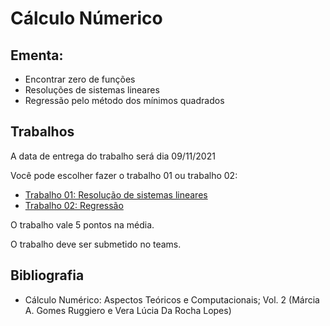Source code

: # Cálculo Númerico


## Ementa:
* Encontrar zero de funções
* Resoluções de sistemas lineares
* Regressão pelo método dos mínimos quadrados


## Trabalhos

A data de entrega do trabalho será dia 09/11/2021

Você pode escolher fazer o trabalho 01 ou trabalho 02:
* [Trabalho 01: Resolução de sistemas lineares](cn_files/trabalhos/01/trabalho01.html)
* [Trabalho 02: Regressão](cn_files/trabalhos/02/trabalho02.html)

O trabalho vale 5 pontos na média.

O trabalho deve ser submetido no teams.


## Bibliografia


* Cálculo Numérico: Aspectos Teóricos e Computacionais; Vol. 2 (Márcia A. Gomes Ruggiero e Vera Lúcia Da Rocha Lopes)
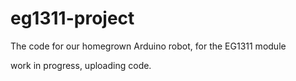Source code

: # eg1311-project
The code for our homegrown Arduino robot, for the EG1311 module

work in progress, uploading code.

» Aim of the task:
Output the records above exactly as they are, leaving out the pictures.

» Expected answer:
Source code

: # Cálculo Númerico


## Ementa:
* Encontrar zero de funções
* Resoluções de sistemas lineares
* Regressão pelo método dos mínimos quadrados


## Trabalhos

A data de entrega do trabalho será dia 09/11/2021

Você pode escolher fazer o trabalho 01 ou trabalho 02:
* [Trabalho 01: Resolução de sistemas lineares](cn_files/trabalhos/01/trabalho01.html)
* [Trabalho 02: Regressão](cn_files/trabalhos/02/trabalho02.html)

O trabalho vale 5 pontos na média.

O trabalho deve ser submetido no teams.


## Bibliografia


* Cálculo Numérico: Aspectos Teóricos e Computacionais; Vol. 2 (Márcia A. Gomes Ruggiero e Vera Lúcia Da Rocha Lopes)
Source code

: # eg1311-project
The code for our homegrown Arduino robot, for the EG1311 module

work in progress, uploading code.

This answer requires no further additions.